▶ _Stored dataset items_
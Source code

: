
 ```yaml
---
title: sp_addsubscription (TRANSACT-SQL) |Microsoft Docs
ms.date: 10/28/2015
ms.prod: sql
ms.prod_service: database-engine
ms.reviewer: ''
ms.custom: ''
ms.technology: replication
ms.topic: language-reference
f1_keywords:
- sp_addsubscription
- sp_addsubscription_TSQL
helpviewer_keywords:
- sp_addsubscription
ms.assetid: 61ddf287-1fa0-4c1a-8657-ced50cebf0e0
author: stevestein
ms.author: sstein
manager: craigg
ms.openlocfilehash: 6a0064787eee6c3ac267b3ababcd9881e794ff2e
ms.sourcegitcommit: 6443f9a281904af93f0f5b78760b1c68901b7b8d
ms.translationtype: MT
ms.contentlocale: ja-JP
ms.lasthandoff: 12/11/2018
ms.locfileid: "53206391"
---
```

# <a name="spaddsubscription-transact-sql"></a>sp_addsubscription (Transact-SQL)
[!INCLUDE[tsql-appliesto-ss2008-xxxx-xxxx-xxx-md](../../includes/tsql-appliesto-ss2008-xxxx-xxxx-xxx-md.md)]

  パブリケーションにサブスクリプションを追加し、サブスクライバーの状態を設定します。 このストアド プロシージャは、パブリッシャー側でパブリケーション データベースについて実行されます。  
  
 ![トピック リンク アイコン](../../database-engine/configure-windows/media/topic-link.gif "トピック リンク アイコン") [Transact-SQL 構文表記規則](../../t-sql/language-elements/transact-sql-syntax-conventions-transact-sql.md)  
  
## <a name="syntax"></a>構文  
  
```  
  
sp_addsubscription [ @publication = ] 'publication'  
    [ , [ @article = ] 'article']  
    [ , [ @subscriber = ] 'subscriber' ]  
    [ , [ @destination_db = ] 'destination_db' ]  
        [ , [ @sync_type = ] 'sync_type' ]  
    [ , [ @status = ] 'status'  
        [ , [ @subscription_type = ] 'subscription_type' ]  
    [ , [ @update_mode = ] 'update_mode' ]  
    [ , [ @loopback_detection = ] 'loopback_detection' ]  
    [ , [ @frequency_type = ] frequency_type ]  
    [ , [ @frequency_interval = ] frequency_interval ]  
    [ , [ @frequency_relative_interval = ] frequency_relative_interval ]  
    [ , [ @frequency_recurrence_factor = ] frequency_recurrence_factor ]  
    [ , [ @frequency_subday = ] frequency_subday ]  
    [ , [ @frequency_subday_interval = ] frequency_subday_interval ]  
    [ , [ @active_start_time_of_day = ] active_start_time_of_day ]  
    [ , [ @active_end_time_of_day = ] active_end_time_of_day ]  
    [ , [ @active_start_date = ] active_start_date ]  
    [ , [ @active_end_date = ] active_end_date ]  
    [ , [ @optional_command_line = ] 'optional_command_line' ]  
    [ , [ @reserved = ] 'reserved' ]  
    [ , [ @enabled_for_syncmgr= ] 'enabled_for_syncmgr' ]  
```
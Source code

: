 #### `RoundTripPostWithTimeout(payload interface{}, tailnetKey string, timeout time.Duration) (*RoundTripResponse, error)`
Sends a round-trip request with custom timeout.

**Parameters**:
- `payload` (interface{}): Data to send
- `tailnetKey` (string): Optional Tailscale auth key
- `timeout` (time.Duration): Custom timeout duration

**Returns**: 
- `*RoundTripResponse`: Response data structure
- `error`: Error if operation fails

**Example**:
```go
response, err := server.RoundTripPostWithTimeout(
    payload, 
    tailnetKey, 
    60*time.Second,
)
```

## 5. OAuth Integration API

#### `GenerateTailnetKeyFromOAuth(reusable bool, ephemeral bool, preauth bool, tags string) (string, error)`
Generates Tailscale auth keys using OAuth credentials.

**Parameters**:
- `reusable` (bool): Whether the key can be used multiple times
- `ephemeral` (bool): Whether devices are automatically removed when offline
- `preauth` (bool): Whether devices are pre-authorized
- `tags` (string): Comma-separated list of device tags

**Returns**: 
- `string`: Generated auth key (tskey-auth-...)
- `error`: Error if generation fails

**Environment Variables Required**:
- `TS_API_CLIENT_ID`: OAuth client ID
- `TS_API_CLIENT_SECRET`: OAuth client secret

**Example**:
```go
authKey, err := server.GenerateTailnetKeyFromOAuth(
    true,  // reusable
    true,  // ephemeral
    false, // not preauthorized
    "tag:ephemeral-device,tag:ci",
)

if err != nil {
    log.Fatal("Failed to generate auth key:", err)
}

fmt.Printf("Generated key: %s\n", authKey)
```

▶ _Task details_
From the data above, pick out each line containing "server" and copy it.

▶ _Solved exercise_
response, err := server.RoundTripPostWithTimeout(
authKey, err := server.GenerateTailnetKeyFromOAuth(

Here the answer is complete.